她从怀中拿出一块属于皇太女的玉令,递向了苏龄。
“天高海阔,日后若有所求,可以此玉令为凭,只要本宫力所能及,定当倾尽全力为你达成所愿。”
苏龄凝视着姜离递过来的玉令,沉吟片刻,终是伸手接了过来。
“如此,便多谢殿下了。”
风过,吹起二人的发丝与衣角,徒增几分缱绻之意。
而苏龄握着那玉令,感受着其上残留的体温,心中波澜起伏。
眼前之人,风骨傲然,昨夜的缠绵如梦,如今的决绝似风,竟让人……
有些心绪难平。
苏龄淡然一笑,收起了玉令,朝着姜离微微拱手。
“告辞。”
“后会有期,苏阁主。”
苏阁主三个字,让转身的苏龄脚步有一瞬的凝滞。
他到底没有深究,大步离去。
……
鹤清词果真是医术超凡,在其精心医治之下,苏漾的眼神竟逐渐好转起来。然而,那情毒却仍会偶尔发作,所幸已不似先前那般令人痛苦难捱。
这段时日,姜离对外宣称抱恙不出。
实际上,她早已将牧兰渊送来的六十万两银子交付给了沈云崖。
每日,她皆隐匿于军中,凝视着这一支支队伍逐渐建立,士气日益高昂。
其间,陆倾倾曾前来寻过姜离一次,坦诚道出在糕点中放置纸条之事。
她言辞恳切地解释,此举只为让陆昭明白,切不可轻易相信他人。
她知道殿下会是一位出色的君主,亦会是称职的妻主。
可却不是能真心去爱的人。
因为殿下眼中尽是家国权力,根本无暇顾及儿女情长。
她唯恐陆昭用情至深,最终落得遍体鳞伤。
姜离听闻这番话语,脸上未有半分情绪的波澜起伏。
陆倾倾见此情形,不禁释然一笑。
原来殿下一切皆已知晓。
她,亦是在将计就计,试探着陆昭。
陆倾倾望着姜离,忽然觉得眼前之人犹如深潭,难以窥探其心底的真实想法。
姜离仅是淡然让她专心练兵,承诺定然不会辜负陆氏一族。
陆倾倾闻言,心中自是真心拜服。
若不是殿下出手相助,恐怕自己早已经死了。
时光匆匆,一月之后,姜离方才重回朱雀城。
彼时,城中繁花似锦,春风拂面。
陆昭的伤势已然大好,期间,他也曾去看望姜离,却被鹤清词挡了。
他说,殿下患的是染疠,具染传之性。
……
月上梢头,清辉洒向演武场。
陆昭一人置身其中,手持长枪,身姿挺拔如松,只见他眼神凌厉,步伐沉稳,枪尖舞动,风声呼啸。

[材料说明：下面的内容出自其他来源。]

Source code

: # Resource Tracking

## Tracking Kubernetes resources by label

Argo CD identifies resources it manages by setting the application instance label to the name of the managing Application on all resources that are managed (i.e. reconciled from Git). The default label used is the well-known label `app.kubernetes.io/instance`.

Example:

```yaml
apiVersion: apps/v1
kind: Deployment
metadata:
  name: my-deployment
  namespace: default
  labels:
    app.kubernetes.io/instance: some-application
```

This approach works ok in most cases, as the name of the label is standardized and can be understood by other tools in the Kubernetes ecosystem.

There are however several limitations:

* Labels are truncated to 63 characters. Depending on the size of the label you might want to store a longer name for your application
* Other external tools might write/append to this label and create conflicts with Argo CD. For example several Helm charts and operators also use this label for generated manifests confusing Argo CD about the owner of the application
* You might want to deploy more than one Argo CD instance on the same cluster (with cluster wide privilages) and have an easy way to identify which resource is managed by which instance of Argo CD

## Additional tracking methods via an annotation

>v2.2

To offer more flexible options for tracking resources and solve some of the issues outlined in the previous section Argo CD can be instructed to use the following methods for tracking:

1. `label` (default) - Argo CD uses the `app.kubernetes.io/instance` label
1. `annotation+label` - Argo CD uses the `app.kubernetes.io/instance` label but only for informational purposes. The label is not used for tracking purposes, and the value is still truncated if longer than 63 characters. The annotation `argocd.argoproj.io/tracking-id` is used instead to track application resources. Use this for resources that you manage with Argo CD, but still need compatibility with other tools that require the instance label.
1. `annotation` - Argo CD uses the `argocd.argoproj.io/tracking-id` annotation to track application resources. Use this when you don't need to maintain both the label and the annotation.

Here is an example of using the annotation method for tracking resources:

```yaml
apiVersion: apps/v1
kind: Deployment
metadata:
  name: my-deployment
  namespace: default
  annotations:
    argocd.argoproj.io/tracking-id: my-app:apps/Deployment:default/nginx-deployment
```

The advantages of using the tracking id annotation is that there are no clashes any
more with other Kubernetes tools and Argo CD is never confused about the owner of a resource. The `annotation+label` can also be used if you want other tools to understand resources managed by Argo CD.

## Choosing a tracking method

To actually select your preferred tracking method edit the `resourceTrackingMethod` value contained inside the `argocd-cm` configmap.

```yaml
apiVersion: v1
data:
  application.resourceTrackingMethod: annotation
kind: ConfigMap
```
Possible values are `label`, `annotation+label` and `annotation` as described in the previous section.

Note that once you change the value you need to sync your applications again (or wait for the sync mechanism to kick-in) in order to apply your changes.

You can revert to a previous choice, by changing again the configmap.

每一次刺出,都带着破风之势,冷峻的面容在月光下更显坚毅,气势磅礴,仿佛能将这夜色刺穿。
姜离悄然走近,见此情景,眼中闪过一抹赞赏。
陆昭敏锐回眸,视线与姜离于空中交汇。
他手腕微动,挑起了一杆长枪。
姜离见此,一跃而起,伸手便握住了那杆长枪。
瞬间,两枪相交,火花四溅。
姜离招式凌厉,枪若游龙,直逼陆昭要害。